Pan-fried sweet potatoes are a quick and easy side dish cooked to crispy perfection with minimal ingredients. These tasty sweet potatoes are tossed with olive oil and seasoning, then fried until fork tender. Serve them up nice and hot for the whole family to enjoy!
Wash and peel the sweet potato, then dice it into cubes that are roughly ½-1" in size.
1 large sweet potato
In a large non-stick frying pan or skillet, heat the extra virgin olive oil over medium-high heat.
1 tablespoon olive oil
Once the oil is shimmering hot, add the sweet potato to the pan (and optional onion, if using). Cook for 10 minutes, stirring every couple of minutes until the sweet potato is browned and cooked all the way through. *Your sweet potato should be fork-tender when done.
¼ cup yellow onion
Sprinkle with salt, ground black pepper, and optional chili powder and stir to combine. Cook for 1 more minute, then remove from heat and serve immediately.

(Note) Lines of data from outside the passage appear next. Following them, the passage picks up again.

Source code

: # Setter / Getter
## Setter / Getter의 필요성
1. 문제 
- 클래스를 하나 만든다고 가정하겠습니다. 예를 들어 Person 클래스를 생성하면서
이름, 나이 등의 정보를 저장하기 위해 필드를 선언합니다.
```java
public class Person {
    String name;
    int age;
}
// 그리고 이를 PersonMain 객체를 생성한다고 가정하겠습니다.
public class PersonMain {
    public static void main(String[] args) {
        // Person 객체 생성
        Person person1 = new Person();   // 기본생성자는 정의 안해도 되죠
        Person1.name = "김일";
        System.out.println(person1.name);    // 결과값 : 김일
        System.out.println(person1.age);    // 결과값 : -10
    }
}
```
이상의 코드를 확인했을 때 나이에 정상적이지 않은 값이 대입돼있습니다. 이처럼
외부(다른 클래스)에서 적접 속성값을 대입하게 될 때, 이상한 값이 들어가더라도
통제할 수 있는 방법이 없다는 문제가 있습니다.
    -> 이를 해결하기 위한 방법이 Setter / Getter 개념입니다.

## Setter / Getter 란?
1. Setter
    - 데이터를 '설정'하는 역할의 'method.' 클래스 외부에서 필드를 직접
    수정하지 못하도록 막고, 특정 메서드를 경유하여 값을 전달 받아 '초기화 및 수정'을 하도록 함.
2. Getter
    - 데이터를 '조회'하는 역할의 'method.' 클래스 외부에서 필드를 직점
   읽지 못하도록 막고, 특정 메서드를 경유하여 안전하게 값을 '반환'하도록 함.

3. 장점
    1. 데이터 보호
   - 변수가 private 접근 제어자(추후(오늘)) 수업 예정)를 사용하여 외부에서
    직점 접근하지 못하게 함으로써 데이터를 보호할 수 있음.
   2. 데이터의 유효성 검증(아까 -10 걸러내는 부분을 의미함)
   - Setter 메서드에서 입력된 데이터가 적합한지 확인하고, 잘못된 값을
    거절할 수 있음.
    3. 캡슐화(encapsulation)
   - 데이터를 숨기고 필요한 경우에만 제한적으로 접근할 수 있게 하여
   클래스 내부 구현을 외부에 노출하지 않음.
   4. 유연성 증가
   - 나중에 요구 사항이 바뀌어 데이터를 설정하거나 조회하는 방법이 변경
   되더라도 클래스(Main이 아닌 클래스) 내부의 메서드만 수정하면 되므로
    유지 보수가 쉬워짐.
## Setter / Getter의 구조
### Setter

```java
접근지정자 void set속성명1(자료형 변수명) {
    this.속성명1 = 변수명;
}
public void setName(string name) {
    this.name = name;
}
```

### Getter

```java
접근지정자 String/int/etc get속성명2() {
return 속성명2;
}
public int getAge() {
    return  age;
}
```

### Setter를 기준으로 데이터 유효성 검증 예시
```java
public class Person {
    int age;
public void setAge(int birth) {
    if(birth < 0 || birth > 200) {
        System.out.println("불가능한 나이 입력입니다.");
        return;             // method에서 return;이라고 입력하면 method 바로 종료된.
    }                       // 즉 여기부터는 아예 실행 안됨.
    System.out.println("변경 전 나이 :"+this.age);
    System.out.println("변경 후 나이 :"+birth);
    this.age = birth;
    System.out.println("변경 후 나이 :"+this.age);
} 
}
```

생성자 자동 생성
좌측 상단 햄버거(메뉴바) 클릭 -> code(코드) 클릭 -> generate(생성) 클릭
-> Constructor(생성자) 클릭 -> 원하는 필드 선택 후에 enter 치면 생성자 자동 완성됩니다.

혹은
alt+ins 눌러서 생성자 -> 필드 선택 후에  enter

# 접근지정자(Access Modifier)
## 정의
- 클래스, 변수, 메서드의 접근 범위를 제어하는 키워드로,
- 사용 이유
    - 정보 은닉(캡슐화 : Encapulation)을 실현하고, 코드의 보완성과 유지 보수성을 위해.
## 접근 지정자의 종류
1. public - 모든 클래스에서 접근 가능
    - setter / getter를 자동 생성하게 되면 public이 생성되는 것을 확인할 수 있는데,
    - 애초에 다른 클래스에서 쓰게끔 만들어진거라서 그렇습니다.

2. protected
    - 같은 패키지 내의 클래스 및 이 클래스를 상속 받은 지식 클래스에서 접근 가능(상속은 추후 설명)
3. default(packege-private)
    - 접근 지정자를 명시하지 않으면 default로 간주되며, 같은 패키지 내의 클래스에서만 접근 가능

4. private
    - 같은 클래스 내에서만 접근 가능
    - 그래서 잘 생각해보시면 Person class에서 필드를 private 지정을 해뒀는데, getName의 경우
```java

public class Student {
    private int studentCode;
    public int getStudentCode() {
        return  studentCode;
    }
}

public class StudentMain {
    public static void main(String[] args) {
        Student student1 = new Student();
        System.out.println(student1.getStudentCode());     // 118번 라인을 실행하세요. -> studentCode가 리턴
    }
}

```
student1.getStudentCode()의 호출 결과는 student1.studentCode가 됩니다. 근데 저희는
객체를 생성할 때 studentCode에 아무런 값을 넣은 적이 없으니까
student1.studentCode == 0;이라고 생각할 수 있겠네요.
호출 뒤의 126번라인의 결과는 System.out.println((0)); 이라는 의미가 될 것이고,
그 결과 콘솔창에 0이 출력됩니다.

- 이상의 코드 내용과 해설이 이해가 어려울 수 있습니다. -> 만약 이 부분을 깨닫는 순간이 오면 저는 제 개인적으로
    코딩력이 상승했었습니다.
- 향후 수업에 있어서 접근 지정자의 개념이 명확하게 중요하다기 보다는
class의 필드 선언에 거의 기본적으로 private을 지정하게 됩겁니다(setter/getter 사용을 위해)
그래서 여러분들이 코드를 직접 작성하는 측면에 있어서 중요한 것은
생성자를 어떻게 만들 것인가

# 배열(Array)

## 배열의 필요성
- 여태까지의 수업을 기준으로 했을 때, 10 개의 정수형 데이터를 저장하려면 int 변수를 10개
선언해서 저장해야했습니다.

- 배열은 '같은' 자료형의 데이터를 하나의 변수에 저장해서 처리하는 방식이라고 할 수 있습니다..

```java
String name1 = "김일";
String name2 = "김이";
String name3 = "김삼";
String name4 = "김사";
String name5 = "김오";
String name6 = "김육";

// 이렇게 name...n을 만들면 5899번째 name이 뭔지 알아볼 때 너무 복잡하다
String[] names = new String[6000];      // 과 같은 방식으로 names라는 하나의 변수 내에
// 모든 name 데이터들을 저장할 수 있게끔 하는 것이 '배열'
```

¼ teaspoon chili powder, ¼ teaspoon each, salt & pepper
Notes
If cooking multiple sweet potatoes, use an extra skillet as needed to keep the potato from crowding the pan. Alternatively, you can also use a large electric skillet or cook in batches.
If you do not prefer chili powder, other good seasoning choices could include brown sugar, cumin, rosemary, sage, and/or cinnamon.
To store: Keep leftover pan-fried sweet potatoes in an airtight container or Ziploc bag in the fridge for up to 5 days.
To reheat: Add sweet potatoes to a skillet with a splash of oil over medium heat until warmed through. Alternatively, portions can be reheated in the microwave in short 30-second increments at high power.